◆ **Exercise brief**
Across the entries below, tally every line that holds the word "travis". Give only the tally.

◆ **Records to use**
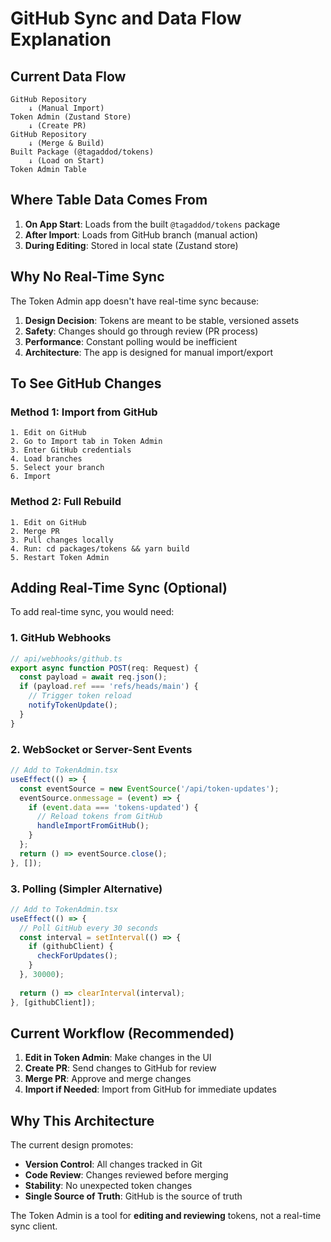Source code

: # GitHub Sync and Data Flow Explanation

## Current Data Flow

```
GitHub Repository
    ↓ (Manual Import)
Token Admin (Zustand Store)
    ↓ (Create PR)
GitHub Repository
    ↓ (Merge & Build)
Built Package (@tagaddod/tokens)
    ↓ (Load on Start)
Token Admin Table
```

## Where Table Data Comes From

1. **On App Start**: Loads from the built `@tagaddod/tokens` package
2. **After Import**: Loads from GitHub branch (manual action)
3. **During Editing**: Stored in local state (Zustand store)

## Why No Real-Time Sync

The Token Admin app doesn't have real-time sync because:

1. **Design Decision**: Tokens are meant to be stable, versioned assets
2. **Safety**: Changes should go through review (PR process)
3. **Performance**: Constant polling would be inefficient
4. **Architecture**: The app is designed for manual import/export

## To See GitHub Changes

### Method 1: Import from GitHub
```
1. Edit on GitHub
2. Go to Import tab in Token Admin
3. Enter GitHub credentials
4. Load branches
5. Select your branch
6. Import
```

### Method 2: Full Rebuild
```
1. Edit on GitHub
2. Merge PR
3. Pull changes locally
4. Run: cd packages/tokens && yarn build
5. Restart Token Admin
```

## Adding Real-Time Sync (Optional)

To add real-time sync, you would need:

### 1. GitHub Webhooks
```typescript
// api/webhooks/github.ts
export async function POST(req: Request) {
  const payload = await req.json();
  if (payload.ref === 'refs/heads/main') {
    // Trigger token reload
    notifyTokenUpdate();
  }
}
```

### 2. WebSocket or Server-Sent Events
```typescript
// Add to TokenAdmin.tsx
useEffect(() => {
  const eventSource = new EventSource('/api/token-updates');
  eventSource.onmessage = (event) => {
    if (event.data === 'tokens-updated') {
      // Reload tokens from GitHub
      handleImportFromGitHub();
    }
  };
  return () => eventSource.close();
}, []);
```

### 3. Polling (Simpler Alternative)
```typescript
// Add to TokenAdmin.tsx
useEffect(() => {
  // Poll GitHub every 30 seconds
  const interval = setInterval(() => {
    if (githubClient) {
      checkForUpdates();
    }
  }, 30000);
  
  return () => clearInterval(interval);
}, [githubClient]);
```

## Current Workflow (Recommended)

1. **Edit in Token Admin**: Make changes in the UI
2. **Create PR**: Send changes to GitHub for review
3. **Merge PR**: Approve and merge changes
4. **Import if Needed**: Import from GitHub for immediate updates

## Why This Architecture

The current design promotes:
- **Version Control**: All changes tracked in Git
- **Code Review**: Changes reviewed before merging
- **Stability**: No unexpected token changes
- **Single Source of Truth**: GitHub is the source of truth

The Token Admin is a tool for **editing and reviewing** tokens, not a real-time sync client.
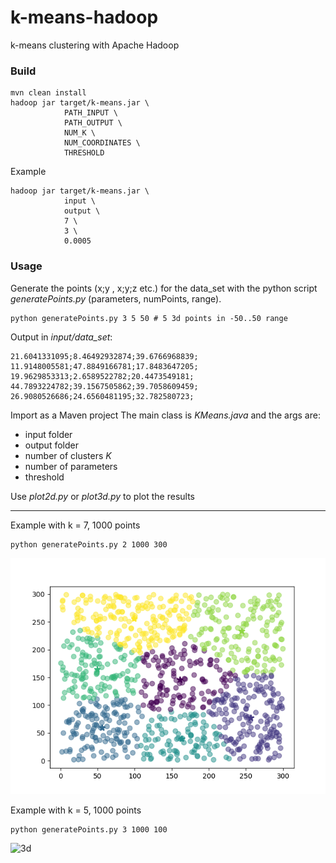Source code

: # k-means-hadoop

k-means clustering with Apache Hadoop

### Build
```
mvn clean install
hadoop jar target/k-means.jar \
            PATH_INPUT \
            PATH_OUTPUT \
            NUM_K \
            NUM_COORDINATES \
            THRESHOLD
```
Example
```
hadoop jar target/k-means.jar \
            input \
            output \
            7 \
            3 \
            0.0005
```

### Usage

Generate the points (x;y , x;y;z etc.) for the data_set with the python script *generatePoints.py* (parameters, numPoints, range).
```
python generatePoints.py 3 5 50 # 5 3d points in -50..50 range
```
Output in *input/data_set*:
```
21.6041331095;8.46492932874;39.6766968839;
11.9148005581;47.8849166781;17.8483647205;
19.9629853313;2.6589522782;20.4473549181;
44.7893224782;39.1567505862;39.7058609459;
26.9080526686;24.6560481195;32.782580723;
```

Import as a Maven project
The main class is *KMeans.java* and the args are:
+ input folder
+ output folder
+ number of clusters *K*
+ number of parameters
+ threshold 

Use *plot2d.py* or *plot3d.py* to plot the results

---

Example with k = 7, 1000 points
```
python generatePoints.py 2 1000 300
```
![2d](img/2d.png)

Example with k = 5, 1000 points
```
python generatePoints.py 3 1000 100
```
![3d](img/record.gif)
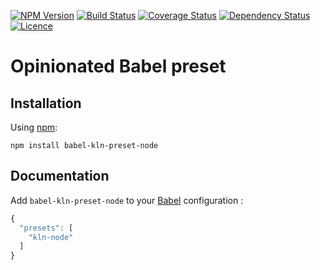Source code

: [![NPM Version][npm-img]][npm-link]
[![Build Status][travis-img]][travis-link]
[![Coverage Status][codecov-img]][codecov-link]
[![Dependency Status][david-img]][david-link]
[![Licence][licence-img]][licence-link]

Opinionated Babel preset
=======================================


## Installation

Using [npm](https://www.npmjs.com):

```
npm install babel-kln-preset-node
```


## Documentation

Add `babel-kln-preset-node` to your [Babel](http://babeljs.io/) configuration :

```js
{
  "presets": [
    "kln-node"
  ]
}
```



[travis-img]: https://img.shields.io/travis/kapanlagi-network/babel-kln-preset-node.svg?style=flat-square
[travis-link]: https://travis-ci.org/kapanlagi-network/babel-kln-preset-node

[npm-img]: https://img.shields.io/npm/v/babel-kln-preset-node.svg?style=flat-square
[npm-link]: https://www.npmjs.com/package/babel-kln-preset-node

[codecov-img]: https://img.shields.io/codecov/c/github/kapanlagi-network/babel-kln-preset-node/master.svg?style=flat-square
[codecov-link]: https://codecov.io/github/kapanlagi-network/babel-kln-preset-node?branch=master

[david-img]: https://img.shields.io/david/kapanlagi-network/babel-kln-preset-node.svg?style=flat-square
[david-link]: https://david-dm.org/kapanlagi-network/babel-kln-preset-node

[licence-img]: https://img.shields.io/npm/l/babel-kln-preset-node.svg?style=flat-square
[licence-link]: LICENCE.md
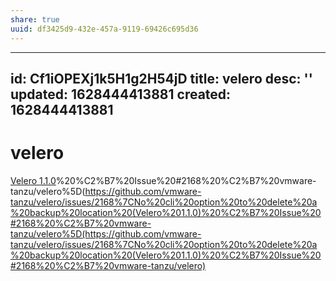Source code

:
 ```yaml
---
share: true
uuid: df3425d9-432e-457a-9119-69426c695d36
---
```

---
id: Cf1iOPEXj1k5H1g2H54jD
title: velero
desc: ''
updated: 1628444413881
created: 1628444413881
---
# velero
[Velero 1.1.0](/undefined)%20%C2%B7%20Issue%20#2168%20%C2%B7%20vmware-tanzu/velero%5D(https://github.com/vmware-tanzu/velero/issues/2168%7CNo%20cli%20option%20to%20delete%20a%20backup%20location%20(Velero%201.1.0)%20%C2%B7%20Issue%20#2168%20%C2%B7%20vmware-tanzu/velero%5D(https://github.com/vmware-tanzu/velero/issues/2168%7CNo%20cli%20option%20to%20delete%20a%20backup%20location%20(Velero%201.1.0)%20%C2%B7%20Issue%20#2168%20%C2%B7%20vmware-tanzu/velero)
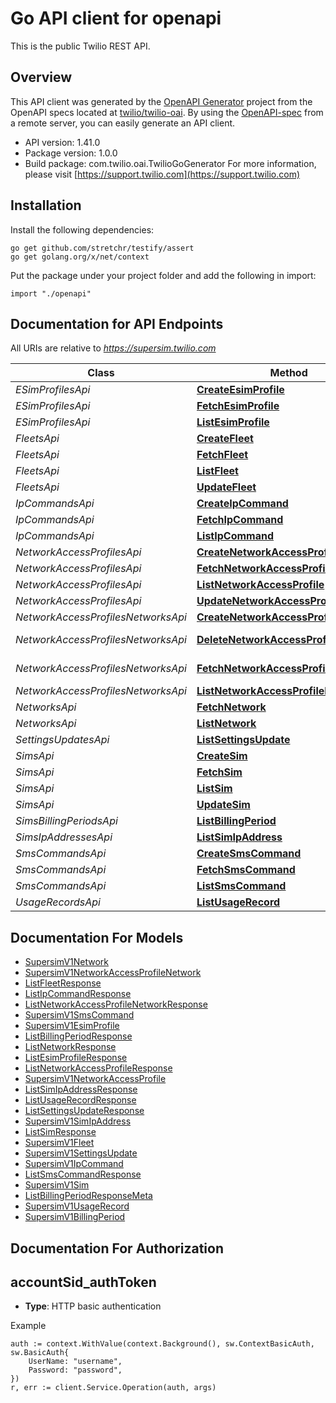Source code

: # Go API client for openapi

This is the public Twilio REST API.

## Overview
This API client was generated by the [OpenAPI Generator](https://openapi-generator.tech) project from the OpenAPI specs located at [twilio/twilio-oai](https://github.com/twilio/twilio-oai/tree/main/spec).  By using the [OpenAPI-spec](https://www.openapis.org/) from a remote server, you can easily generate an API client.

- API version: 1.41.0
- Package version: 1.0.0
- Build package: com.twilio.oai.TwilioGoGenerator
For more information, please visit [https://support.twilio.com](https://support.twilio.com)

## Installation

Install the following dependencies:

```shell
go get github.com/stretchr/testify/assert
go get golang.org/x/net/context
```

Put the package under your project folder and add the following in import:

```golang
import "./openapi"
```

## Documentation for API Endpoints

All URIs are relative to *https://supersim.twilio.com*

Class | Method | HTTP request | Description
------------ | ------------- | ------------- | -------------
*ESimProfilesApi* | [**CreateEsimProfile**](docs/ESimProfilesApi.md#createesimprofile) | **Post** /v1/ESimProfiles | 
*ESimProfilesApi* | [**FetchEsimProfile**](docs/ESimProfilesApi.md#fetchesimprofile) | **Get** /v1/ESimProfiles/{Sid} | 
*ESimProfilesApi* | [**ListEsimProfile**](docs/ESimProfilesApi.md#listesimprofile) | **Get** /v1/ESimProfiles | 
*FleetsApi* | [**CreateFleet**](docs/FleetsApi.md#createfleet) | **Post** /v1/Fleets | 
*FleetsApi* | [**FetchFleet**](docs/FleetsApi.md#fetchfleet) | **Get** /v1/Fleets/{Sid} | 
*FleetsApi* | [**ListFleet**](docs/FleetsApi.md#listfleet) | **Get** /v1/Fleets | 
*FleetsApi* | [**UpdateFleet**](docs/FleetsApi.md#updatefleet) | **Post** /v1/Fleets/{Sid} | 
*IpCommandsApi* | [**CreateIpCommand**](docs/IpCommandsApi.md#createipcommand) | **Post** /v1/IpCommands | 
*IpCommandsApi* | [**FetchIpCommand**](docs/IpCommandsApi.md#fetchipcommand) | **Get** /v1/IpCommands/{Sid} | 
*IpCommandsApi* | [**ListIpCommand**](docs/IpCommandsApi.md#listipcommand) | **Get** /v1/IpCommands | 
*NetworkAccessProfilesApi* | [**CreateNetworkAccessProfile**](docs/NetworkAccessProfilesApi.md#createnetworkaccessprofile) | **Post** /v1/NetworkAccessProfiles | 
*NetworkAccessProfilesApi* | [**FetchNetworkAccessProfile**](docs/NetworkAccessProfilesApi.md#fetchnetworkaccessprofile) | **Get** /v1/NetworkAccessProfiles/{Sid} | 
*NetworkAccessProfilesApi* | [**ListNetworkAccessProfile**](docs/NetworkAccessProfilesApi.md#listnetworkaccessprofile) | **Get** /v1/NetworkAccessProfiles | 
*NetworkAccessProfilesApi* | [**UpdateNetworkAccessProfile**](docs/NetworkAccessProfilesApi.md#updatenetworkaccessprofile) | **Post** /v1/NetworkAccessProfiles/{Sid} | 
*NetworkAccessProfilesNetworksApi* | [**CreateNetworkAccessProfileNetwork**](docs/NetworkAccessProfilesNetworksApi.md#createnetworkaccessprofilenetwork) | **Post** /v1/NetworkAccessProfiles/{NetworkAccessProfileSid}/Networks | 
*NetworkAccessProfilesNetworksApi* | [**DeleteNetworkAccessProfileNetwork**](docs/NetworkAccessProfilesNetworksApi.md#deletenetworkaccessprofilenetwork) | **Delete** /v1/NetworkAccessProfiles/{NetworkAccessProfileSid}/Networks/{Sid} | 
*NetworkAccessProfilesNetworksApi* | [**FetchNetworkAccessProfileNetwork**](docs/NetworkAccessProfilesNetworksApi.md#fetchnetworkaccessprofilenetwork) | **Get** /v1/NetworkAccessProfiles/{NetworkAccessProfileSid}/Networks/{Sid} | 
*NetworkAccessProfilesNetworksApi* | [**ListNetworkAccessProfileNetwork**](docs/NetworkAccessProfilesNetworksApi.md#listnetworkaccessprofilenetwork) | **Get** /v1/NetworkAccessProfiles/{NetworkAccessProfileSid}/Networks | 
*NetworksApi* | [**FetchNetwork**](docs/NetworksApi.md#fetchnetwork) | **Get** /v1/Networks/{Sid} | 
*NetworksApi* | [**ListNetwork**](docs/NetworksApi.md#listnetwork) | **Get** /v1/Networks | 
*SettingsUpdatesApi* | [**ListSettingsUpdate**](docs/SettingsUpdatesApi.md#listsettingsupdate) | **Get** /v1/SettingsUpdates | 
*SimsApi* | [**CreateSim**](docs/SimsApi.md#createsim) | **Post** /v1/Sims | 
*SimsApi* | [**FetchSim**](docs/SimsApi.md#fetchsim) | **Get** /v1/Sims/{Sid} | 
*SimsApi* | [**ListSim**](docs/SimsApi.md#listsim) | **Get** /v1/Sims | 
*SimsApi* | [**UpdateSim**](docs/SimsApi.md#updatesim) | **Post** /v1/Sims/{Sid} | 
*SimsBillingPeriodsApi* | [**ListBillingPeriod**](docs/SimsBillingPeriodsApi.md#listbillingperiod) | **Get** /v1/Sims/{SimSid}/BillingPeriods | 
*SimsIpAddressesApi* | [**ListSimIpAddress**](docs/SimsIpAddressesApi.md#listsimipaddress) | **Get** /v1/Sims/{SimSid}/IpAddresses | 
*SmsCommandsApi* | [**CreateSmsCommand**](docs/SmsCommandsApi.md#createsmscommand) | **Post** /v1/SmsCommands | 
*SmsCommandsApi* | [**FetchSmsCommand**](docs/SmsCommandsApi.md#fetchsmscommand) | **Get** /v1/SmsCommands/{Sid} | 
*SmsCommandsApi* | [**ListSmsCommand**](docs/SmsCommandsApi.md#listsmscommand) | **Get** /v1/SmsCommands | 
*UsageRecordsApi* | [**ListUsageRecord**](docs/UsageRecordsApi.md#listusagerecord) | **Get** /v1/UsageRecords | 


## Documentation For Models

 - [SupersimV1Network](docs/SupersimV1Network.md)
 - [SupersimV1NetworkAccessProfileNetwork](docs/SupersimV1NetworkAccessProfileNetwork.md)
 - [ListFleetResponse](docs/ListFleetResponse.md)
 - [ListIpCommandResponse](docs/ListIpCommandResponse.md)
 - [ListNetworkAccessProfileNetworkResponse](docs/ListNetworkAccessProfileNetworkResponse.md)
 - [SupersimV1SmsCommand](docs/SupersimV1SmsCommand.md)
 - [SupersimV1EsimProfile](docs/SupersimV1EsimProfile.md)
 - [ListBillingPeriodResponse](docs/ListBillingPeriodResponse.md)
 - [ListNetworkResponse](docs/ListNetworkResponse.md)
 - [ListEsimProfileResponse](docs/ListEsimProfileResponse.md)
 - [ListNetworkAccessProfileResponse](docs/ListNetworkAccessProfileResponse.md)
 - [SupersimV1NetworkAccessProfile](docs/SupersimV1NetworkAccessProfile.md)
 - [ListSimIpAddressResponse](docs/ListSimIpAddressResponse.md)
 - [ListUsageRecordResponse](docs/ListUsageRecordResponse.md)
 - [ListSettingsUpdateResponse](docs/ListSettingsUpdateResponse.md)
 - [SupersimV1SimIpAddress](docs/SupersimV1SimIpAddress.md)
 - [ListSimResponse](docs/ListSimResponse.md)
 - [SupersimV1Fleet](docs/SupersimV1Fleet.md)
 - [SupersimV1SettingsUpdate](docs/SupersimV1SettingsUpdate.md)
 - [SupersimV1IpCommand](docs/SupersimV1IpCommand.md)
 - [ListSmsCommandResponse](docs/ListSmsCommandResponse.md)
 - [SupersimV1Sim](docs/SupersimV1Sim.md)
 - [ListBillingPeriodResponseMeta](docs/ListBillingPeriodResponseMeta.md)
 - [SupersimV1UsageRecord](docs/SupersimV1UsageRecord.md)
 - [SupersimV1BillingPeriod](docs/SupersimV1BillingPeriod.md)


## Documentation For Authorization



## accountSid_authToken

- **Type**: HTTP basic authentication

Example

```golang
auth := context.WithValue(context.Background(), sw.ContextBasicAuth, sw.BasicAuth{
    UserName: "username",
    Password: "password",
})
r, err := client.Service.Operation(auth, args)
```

◆ **Reply to the task**
3